Continuous Photocatalytic Steam Reforming of Methanol in the Gas Phase Over Pt/Srtio3

For a defossilized energy system, CH3OH is currently discussed as hydrogen carrier. The chemically stored hydrogen can be released by aqueous photocatalytic methanol reforming under mild reaction conditions. Most studies explore photocatalytic methanol reforming in the liquid phase using batch reactors, whereas a scalable process requires continuous operation and easy product separation. Here, we study the gas-phase methanol photoreforming at 100 °C in a continuously operated flat-plate flow reactor illuminated by an LED array (λmax = 368 nm) using Pt-modified SrTiO3. Quantitative online analysis of the gas-phase products combined with diffuse reflectance infrared Fourier transform spectroscopy to study surface adsorbates reveal that formyl species are key intermediates with formaldehyde being the main valuable by-product.

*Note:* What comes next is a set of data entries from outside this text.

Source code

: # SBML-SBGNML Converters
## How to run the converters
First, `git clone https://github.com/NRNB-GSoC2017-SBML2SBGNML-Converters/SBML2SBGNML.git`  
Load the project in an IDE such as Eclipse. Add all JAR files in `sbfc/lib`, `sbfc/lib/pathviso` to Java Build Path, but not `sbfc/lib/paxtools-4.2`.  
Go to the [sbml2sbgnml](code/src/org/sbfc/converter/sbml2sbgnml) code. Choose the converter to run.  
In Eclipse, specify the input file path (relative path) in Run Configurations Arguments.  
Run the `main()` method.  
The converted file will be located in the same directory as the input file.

We propose a reaction mechanism consisting of the photooxidation of adsorbed methoxy species to formyl species followed by three parallel reactions in which formyl species are further converted to CO2 and H2 via formate, to CO and H2, and to methyl formate by reaction with methoxy species. We also show that the product selectivity to carbon-based products does not depend on the Pt loading, whereas the overall methanol conversion strongly depends on the Pt loading. Using optimized SrTiO3 photocatalysts with a Pt loading of 0.1 wt% resulted in a methanol conversion of more than 12 % using a gas hourly space velocity of 10 L g-1 h-1. Only a minor performance loss of the optimized photocatalyst was observed during extended operation, demonstrating that photocatalytic methanol reforming in the gas phase is preferred for the future scalable release of H2 from methanol, especially in smaller decentralized plants operating under intermittent conditions.